We are now ready to conduct our analysis. We will use the lm()
function.
library(lme4)
model.1<-lm(immi.jobs~ born.country+respect.inst+country.ancestry+speak.lang+share.cultr+left_right+education+gender+age,data=sub.sample)
summary(model.1)
##
## Call:
## lm(formula = immi.jobs ~ born.country + respect.inst + country.ancestry +
## speak.lang + share.cultr + left_right + education + gender +
## age, data = sub.sample)
##
## Residuals:
## Min 1Q Median 3Q Max
## -6.1341 -1.6810 -0.1593 1.6917 7.8835
##
## Coefficients:
## Estimate Std. Error t value Pr(>|t|)
## (Intercept) 1.2363291 0.4307600 2.870 0.004157 **
## born.country 0.5846284 0.0780512 7.490 1.13e-13 ***
## respect.inst -0.0589700 0.1056487 -0.558 0.576805
## country.ancestry 0.4367903 0.0854104 5.114 3.53e-07 ***
## speak.lang 0.3575283 0.1150266 3.108 0.001915 **
## share.cultr 0.3870998 0.1052285 3.679 0.000242 ***
## left_right 0.0354641 0.0313352 1.132 0.257901
## education -0.0017546 0.0002726 -6.436 1.62e-10 ***
## gender -0.3156420 0.1180030 -2.675 0.007551 **
## age 0.0014324 0.0036699 0.390 0.696364
## ---
## Signif. codes: 0 '***' 0.001 '**' 0.01 '*' 0.05 '.' 0.1 ' ' 1
##
## Residual standard error: 2.355 on 1614 degrees of freedom
## (164 observations deleted due to missingness)
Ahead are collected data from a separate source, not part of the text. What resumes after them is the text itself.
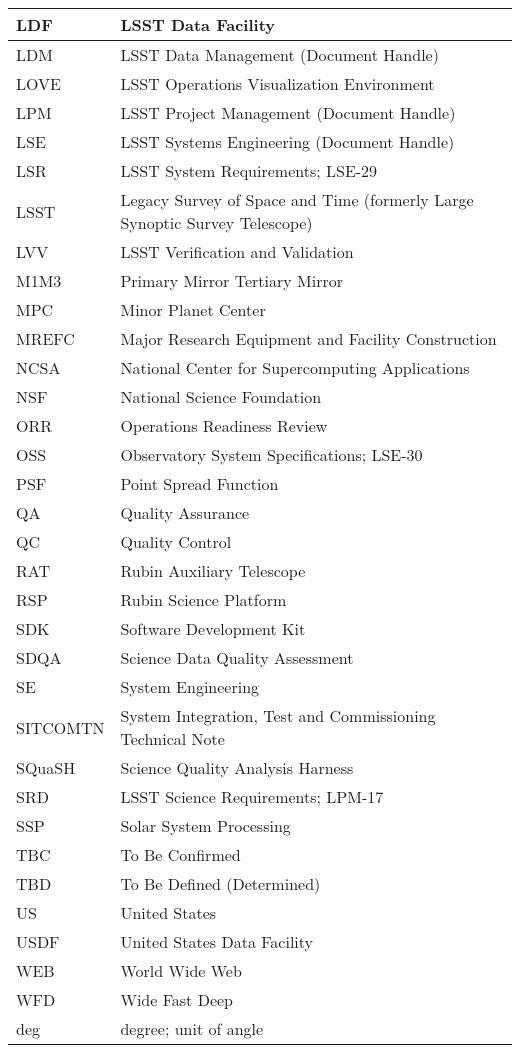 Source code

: \begin{longtable}{p{}p{}}
LDF & LSST Data Facility \\\hline
LDM & LSST Data Management (Document Handle) \\\hline
LOVE & LSST Operations Visualization Environment \\\hline
LPM & LSST Project Management (Document Handle) \\\hline
LSE & LSST Systems Engineering (Document Handle) \\\hline
LSR & LSST System Requirements; LSE-29 \\\hline
LSST & Legacy Survey of Space and Time (formerly Large Synoptic Survey Telescope) \\\hline
LVV & LSST Verification and Validation \\\hline
M1M3 & Primary Mirror Tertiary Mirror \\\hline
MPC & Minor Planet Center \\\hline
MREFC & Major Research Equipment and Facility Construction \\\hline
NCSA & National Center for Supercomputing Applications \\\hline
NSF & National Science Foundation \\\hline
ORR & Operations Readiness Review \\\hline
OSS & Observatory System Specifications; LSE-30 \\\hline
PSF & Point Spread Function \\\hline
QA & Quality Assurance \\\hline
QC & Quality Control \\\hline
RAT & Rubin Auxiliary Telescope \\\hline
RSP & Rubin Science Platform \\\hline
SDK & Software Development Kit \\\hline
SDQA & Science Data Quality Assessment \\\hline
SE & System Engineering \\\hline
SITCOMTN & System Integration, Test and Commissioning Technical Note \\\hline
SQuaSH & Science Quality Analysis Harness \\\hline
SRD & LSST Science Requirements; LPM-17 \\\hline
SSP & Solar System Processing \\\hline
TBC & To Be Confirmed \\\hline
TBD & To Be Defined (Determined) \\\hline
US & United States \\\hline
USDF & United States Data Facility \\\hline
WEB & World Wide Web \\\hline
WFD & Wide Fast Deep \\\hline
deg & degree; unit of angle \\\hline
\end{longtable}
## Multiple R-squared: 0.2354, Adjusted R-squared: 0.2311
## F-statistic: 55.21 on 9 and 1614 DF, p-value: < 2.2e-16
library(dotwhisker)
dwplot(list(model.1), vline = geom_vline(xintercept = 0, colour = "grey60", linetype = 2)) %>% # plot line at zero _behind_ coefs
relabel_predictors(c(immi.jobs = "Immigrants take jobs",
born.country = "Born in country",
respect.inst = "Respect institutions",
country.ancestry = "Country ancestry",
speak.lang = "Speak language",
share.cultr = "Share culture",
left_right="Left-Right",
education="Education",
gender="Gender",
age="Age")) +
theme_classic() + xlab("Coefficient Estimate") + ylab("") +
geom_vline(xintercept = 0, colour = "grey60", linetype = 2) +
ggtitle("Predicting anti-immigration attitudes") +
theme(plot.title = element_text(face="bold"),
legend.position = c(0.01, 0.03),
legend.justification = c(0, 0),
legend.background = element_rect(colour="grey80"),
legend.title = element_blank())
From our analysis we can see that three of our variables are not statistically significant, namely age, respect towards institutions, and left-right. Let’s construct another model but this time we will exclude the three variables that are not statistically significant.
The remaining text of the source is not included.